Mining projects, in particular, have been the object of numerous instances
of expropriatory-type actions on the part of host governments since the 1970s.
Interference by local or national authorities and revocation of mining or export
licenses are the most common ways in which governments indirectly expropriate
mining investments. Although rare, outright acts of expropriation on the part
of host governments do still happen, as has been demonstrated in recent years
in Bolivia, Ecuador, and Venezuela.
In addition, mining projects are prone to sustainable development-related
operational complications, largely due to the impact they have on local environments
and populations. Many mining companies have made great progress in taking the
initiative to avoid conflict with non-governmental organizations (NGOs) and
indigenous peoples by taking care to be inclusive in the planning, construction,
and operation of mines. Many recent investors in the sector have taken care
to establish strong relationships with tribal leaders and negotiate agreements
that give all participants a sense of fair play.
Among the most famous cases involving local population backlash for agreements
that were not perceived to be fair is Bougainville in Papua New Guinea, beginning
in 1989. Disputes over environmental impact, financial benefits, and social
change brought by the mine renewed a secessionist movement that had been dormant
since the 1970s and forced the mine to close permanently. The conflict led to
a war that lasted 8 years, claimed an estimated 20,000 lives, and resulted in
the island becoming politically independent. While an extreme example, Bougainville
serves as a reminder of how quickly events can spin out of control, and the
lasting impact of failing to take indigenous interests seriously.
Lessons Learned
That Pakistan has made such a bold move with Reko Diq, when it is facing
one of the worst political and economic crises in its history, implies that
governments can take action that is contrary to investors' interest at any time.
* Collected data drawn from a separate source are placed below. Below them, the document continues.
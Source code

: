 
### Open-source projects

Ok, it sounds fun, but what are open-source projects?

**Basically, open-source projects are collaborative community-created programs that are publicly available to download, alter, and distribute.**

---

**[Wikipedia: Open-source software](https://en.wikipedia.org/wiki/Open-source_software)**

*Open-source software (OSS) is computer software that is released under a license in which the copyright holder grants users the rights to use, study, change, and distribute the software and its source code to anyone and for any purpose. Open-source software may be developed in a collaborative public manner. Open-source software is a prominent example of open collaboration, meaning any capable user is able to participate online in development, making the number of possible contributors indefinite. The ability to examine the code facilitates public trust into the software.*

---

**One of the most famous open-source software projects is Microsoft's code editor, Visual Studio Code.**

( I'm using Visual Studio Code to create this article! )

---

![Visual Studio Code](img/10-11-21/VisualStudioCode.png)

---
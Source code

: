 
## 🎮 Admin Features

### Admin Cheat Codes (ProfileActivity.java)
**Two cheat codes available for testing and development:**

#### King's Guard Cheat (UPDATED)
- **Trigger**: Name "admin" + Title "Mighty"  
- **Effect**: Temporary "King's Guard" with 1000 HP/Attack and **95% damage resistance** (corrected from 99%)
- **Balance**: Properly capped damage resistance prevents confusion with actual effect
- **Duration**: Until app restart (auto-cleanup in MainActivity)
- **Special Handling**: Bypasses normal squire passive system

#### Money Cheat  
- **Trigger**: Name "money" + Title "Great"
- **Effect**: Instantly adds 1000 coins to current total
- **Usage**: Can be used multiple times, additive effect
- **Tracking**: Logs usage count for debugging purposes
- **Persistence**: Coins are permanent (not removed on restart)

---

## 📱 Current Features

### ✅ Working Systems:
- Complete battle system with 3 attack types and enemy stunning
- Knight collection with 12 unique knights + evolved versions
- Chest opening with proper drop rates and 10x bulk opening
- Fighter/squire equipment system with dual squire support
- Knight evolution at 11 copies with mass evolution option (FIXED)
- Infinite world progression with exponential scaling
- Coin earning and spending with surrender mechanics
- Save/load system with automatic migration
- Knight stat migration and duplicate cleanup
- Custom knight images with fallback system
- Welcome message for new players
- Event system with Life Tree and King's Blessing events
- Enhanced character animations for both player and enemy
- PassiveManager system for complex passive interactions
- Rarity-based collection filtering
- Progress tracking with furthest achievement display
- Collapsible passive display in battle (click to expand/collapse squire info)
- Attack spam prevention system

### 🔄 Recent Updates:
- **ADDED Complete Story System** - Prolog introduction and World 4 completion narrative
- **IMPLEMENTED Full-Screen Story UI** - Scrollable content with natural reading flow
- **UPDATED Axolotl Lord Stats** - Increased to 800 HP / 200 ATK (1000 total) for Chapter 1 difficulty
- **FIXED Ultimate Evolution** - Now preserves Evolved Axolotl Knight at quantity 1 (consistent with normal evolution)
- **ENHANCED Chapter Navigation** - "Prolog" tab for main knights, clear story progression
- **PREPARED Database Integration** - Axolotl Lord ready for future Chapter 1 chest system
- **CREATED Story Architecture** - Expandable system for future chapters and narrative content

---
Pakistan has demonstrated that it will not hesitate to look after its own interests,
for its own benefit. International investment law states that governments have
a right seize foreign investments in the national interest, to the extent that
investors are given fair, equitable, and timely reimbursement. Even if a government
does not have the financial means to provide such reimbursement, it can still
take unilateral action, leaving investors to seek legal recourse through arbitration
or other means. This is indeed one of the risks of engaging in cross-border
investment.
One of the biggest mistakes international investors make is to focus on their
own future net income generation rather than on what makes sense from all parties'
perspective. Experienced investors in natural resource projects know that when
they agree to tariff, tax, or revenue sharing arrangements that give local participants
and host governments a real sense of fairness, their projects generally proceed
with minimal conflict. This minimizes operational complications and usually
ends up contributing handsomely to the bottom line. Yet, in the negotiation
process, too many companies make the mistake of being too focused on their own
well being, and not enough on what benefits local communities and the long-term
health of provincial and host governments.
The message in the Reko Diq case is that a cash-strapped government with
limited sources of revenue will naturally seek to protect its long-term interests
by either seizing high profile foreign exchange generating projects or renegotiating
them. Barrick and Antofagasta would have been wise to consider the possibility
of a change in Baluchistan's posture over the long term and negotiate a deal
that gave the province a better sense of genuine benefit and fair play. Many
other mining companies have learned the same lesson.